Comic ad from 1949 featuring Charles Atlas

Angelo Siciliano was born in Acri, Calabria, Italy, in 1892. Angelino, as he was also called, moved to Brooklyn, New York at the age of 11 and eventually became a leather worker. He tried many forms of exercise initially, using weights, pulley-style resistance, and gymnastic-style calisthenics. Atlas claimed that they did not build his body. He was inspired by other fitness and health advocates who preceded him, including world-renowned strongman Eugen Sandow and Bernarr MacFadden (a major proponent of "Physical Culture"). He was too poor to join the local YMCA, so he watched how exercises were performed, then performed them at home. He attended the strongman shows at Coney Island, and would question the strongmen about their diets and exercise regimens after the show. He would read Physical Culture magazine for further information on health, strength, and physical development, and finally developed his own system of exercises which was later called 'Dynamic Tension,' a phrase coined by Charles Roman.
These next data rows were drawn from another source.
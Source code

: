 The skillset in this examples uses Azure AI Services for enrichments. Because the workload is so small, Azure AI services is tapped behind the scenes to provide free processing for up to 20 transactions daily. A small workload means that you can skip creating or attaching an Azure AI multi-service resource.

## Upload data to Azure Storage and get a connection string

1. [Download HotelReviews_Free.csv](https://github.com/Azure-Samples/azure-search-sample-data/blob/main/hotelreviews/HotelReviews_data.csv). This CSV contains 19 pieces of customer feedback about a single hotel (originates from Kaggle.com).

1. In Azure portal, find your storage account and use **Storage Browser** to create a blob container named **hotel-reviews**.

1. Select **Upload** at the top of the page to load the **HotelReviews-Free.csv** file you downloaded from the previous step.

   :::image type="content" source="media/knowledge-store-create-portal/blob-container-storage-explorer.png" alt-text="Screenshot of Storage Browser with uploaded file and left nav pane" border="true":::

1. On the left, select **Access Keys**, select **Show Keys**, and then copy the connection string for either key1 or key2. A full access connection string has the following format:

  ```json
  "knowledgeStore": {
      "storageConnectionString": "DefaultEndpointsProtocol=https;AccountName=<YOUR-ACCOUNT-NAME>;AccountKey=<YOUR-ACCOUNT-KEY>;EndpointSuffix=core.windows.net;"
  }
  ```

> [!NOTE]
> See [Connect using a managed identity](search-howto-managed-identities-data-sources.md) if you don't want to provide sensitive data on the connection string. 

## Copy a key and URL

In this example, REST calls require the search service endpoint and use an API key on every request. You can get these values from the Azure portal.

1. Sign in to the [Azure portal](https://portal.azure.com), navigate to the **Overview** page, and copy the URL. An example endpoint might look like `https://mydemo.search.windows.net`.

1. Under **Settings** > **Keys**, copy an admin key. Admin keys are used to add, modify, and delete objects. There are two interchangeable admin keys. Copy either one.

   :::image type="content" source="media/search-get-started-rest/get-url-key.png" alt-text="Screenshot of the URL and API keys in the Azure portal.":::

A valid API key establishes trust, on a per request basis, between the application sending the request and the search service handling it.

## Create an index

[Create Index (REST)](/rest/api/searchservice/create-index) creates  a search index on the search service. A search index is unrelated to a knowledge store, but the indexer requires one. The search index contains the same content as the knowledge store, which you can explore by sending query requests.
A bully kicked sand into Siciliano's face at a beach when he was a youth, according to the story that he always told. At this time in his life, also according to the story, he weighed only 97 pounds (44 kg). However, an early Atlas brochure from 1924 showed a 1903 picture of a small, thin Angelo Siciliano dressed in clothes for the period, including traditional knickerbockers. In later editions of the brochure, Angelo's age was changed to 15. According to several stories and claims, he was at the zoo watching a lion stretch when he thought to himself, "Does this old gentleman have any barbells, any exercisers?...And it came over me....He's been pitting one muscle against another!"

None of the exercises in the Dynamic tension course could be attributed to an African big cat, but other exercise courses of the time contained exercises similar to Atlas's course, particularly those marketed by Bernarr McFadden and Earle E. Liederman. Were they all inspired by stretching lions at the zoo? He concluded that lions and tigers became strong by pitting muscle against muscle.
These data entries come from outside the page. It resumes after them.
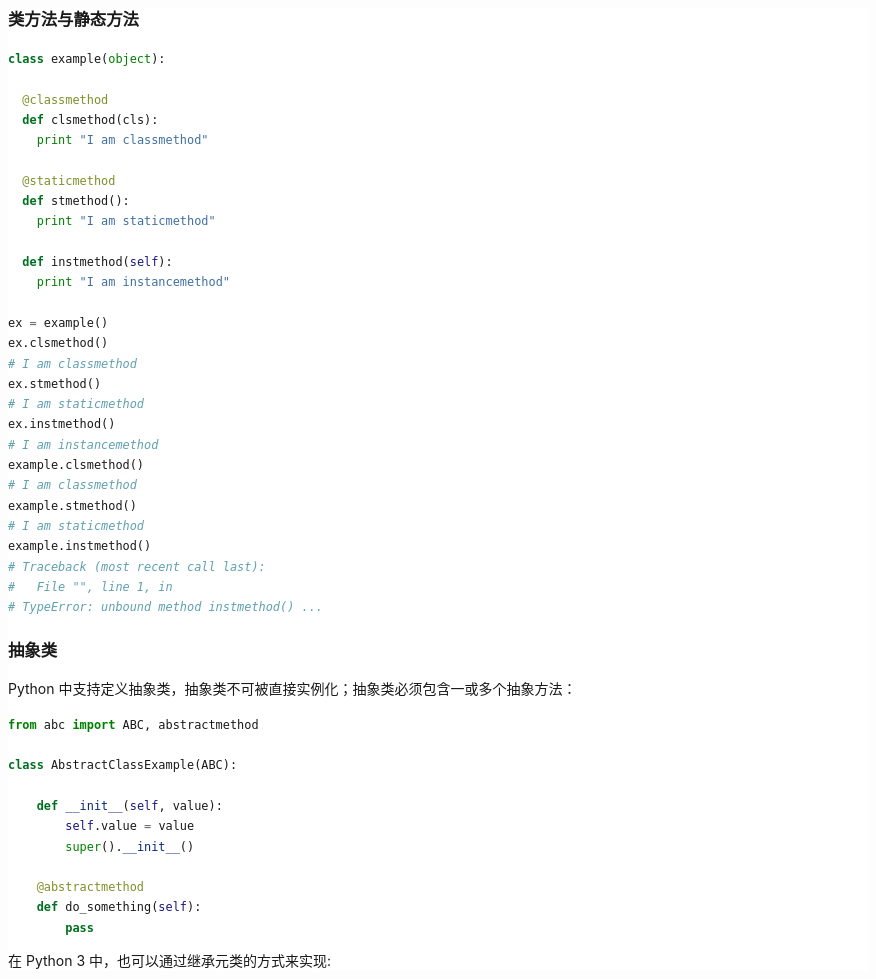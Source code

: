 ### 类方法与静态方法

```py
class example(object):

  @classmethod
  def clsmethod(cls):
    print "I am classmethod"

  @staticmethod
  def stmethod():
    print "I am staticmethod"

  def instmethod(self):
    print "I am instancemethod"

ex = example()
ex.clsmethod()
# I am classmethod
ex.stmethod()
# I am staticmethod
ex.instmethod()
# I am instancemethod
example.clsmethod()
# I am classmethod
example.stmethod()
# I am staticmethod
example.instmethod()
# Traceback (most recent call last):
#   File "", line 1, in
# TypeError: unbound method instmethod() ...
```

### 抽象类

Python 中支持定义抽象类，抽象类不可被直接实例化；抽象类必须包含一或多个抽象方法：

```py
from abc import ABC, abstractmethod

class AbstractClassExample(ABC):

    def __init__(self, value):
        self.value = value
        super().__init__()

    @abstractmethod
    def do_something(self):
        pass
```

在 Python 3 中，也可以通过继承元类的方式来实现:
Bernarr MacFadden, publisher of the magazine Physical Culture, dubbed Siciliano "America's Most Handsome Man" in 1921, and "Americas Most Perfectly Developed Man" in a 1922 contest held in Madison Square Garden He soon took the role of strongman in the Coney Island Circus Side Show. Nowhere did Atlas win a title proclaiming him to be the world's most perfectly developed man.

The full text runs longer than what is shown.